On the other hand, those who worst off had to bear the cost, they would feel irritated and exasperated by those BORING people.
When I started to observe, I only see negative flaws....

Tuesday, December 15, 2009

- 16.12.2009 -

A new phase of stepping quagmire has to be faced by me soon.
The world is always fair..
No matter how hard I try, God still punishes me..
I did not want forgiveness because forgiveness will never exist.
I've learned my lesson and wish to do better currently during this time.
However, what's done is done, nothing can ever turn back..
I've learned how to be faithful and try my best in everything, however the outcome showed that it doesn't matter anymore whether that I've change or otherwise.
YOU have raise the previous Leonard
and I would really thank that you took away the previous me and resurrect the current me.
Days will be as rainy as the weather here now..
It's always gloomy.
Even I tried to "drug" myself, but no permission was gained.
I would really like to accelerate my life so that I have no space to be emotional..
Why can't I take 5 subjects? I don't ever bother about grades already right now..
I guess its more suitable for me to be emotional, since the circumstances are all against me.

Monday, December 14, 2009

- 15.12.2009 -

Half of December 2009 is gone with the wind..
The trip to Penang was nice, although the activities were quite boring, but the consensus back in Penang made me felt contented.
Consensus remains consensus..
I am not in the flow with consensus at my current location..
Ended up doing nothing everyday,
playing games, doing shits all the time..
And can't do shit at times..
Sadly, people are the same..
I wonder, why people like to rush things?
And end up swearing for nothing...
If you knew it, do it quickly...maybe this statement can evidently portray my punctuality in life...
But I can see punctual persons will not be on the advantage side~
Because I ended up spending unnecessary time waiting..
Punctuality goes along with procrastination..
Unless, both parties are punctual, then the story would be different.
Time would be spent efficiently...

Sunday, December 13, 2009

- 14.12.2009 -

If death is painless, and it happens that I am having a gun, I would just utilize it on my head.
Loneliness is haunting me again, and of course, why do I feel depressed?
Some people are too aggressive..
Some people don't think before they speak..
Some people don't even know how to adapt to the environment..
Lastly, some people adept in putting masks on their face..
This world is full with nuisances, to me...
Some people find these nuisances are cherishing their lives.
Point of living is distorted when we are having distorted feelings.
Permanent happiness is no longer meaningful if it is permanent.
The term "balanced life" is just merely an ideology and term to console the pain we suffer..
Sometimes, I really don't believe the question that people are not asking you,
As it happens on me all the time and I had to answer it honestly..
It hurts me more and more when reality is distorted and blokes can act according to what they want.
It goes so unnaturally to me and so natural to you..
Outlook and image is never permanent...
When the day images and outlooks are kaput-ed, that's the day you will realize how important is my....

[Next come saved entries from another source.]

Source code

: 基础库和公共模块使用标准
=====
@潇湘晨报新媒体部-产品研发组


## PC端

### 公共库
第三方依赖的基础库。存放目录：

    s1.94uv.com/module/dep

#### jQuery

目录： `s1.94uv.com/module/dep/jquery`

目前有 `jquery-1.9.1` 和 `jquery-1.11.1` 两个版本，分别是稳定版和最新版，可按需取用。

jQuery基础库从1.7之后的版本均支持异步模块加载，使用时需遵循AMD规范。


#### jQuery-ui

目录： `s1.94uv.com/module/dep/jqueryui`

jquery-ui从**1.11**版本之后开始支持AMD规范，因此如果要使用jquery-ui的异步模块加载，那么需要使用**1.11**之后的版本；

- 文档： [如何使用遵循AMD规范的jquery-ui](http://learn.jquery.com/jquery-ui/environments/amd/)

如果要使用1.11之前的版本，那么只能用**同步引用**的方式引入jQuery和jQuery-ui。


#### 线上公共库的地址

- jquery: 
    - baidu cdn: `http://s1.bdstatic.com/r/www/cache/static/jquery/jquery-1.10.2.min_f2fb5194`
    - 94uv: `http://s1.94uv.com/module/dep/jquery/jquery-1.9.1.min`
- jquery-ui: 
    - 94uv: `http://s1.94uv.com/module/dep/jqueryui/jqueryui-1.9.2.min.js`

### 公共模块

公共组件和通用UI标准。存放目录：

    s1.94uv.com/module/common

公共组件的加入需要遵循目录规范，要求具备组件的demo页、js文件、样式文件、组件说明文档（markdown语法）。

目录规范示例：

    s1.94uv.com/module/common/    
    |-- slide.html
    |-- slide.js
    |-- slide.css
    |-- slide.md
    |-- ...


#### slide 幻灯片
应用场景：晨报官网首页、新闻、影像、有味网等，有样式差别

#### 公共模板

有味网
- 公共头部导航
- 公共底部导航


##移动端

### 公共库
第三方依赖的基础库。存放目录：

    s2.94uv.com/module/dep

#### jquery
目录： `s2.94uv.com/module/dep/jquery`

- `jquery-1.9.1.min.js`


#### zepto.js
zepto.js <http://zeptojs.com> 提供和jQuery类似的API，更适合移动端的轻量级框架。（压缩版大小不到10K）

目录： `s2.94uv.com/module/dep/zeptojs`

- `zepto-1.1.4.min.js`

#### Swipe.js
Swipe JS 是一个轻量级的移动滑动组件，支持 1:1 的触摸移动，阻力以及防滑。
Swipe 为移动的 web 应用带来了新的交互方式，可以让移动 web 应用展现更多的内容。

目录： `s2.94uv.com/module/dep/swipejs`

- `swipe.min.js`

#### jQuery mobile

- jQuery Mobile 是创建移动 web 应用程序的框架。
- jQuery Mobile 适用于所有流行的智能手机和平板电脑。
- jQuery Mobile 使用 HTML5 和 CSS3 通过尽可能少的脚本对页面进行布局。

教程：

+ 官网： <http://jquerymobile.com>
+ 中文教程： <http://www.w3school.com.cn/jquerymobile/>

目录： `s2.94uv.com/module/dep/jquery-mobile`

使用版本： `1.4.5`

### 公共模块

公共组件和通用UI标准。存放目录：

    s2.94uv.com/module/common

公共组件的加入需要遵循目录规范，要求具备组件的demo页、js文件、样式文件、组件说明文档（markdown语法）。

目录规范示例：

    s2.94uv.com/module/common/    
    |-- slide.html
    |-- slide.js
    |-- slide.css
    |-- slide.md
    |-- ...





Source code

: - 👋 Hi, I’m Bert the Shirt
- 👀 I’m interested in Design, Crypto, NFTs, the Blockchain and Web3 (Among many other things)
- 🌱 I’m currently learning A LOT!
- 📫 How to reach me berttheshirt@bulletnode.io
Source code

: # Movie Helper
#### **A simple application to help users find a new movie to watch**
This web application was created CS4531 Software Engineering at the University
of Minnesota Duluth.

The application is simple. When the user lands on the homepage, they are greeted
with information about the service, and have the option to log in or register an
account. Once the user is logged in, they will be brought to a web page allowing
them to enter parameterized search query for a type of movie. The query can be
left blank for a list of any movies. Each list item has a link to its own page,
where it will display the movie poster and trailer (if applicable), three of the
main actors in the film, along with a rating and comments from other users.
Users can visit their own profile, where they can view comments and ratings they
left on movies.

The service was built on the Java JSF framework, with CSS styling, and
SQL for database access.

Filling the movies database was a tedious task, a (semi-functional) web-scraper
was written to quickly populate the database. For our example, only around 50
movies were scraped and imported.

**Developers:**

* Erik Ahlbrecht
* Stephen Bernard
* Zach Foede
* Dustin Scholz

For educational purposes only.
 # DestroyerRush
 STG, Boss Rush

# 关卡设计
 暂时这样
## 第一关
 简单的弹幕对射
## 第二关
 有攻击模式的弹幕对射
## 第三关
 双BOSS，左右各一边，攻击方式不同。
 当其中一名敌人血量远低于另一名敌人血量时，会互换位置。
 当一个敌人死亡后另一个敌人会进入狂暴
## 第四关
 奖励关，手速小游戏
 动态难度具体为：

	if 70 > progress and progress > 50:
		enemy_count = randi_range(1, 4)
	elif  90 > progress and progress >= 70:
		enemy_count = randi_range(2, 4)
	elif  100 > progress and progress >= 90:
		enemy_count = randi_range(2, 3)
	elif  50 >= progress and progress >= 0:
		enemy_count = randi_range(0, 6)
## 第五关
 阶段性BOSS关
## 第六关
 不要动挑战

Saturday, December 12, 2009

- 13.12.2009 -

Sometimes, it is really difficult to see what is ahead of us.
For instance, the values of society could be deceiving when we literally experience what is the values in the society..
Always think in depth what is behind the literal experience we gained, perhaps even if the literal experience was literal, we could on the other hand, gain extra complementary experience which might be useful in the later part of our life..

Few days ago, I could see that majority of the people are bad.
Maybe, I was generalizing, however, in my point of view, this is the ultimate truth. One goal might be good to individual but reacts as a nuisance to others. I've seen how realistic in "one" person. Well well, it is fine, I couldn't entirely blame him. But I believe, 8 out of 10 people are the same kind of that particular person I mentioned.

Saturday, December 5, 2009

-05.12.2009 -

A day without connection to the internet was really suffering..
Evidently, we all are relying on the technology too much..
I can't imagine when I was a teenager, I can live without the internet, I just play games offline. Right now, I have a better computer and I really can't live without the internet.
Internet is like a drug I realised.
On the other hand, I was happy that my sociology lecturer still remember me.
It was fun to have a chat with her..
I've learned substantial things during the conversation..
At least I remember there are still people who remember me..
Life is getting brighter?

- when the sky is dark, the land is wet -
in contrast to - when the sky is empty, the land is dry -

Tuesday, December 1, 2009

- 02.12.2009 -

Year 2009 is gonna end soon.
Life is so relaxing. Eating, shitting, sleeping are the most basic things recently.
No studying life is really so relaxing...
Fortunately, I see life in my lifeless life. Did not get depress for days, perhaps weeks and maybe a month?
Somehow, recently I see funny people around me.
I knew friendship is important, especially for certain people.
Back then, I was naive, I see nothing in a sentence.
Now, sad to say, I can see thousand of meanings in a sentence.
Is it good to be mature? or knowing more than an average person? or how do we define average?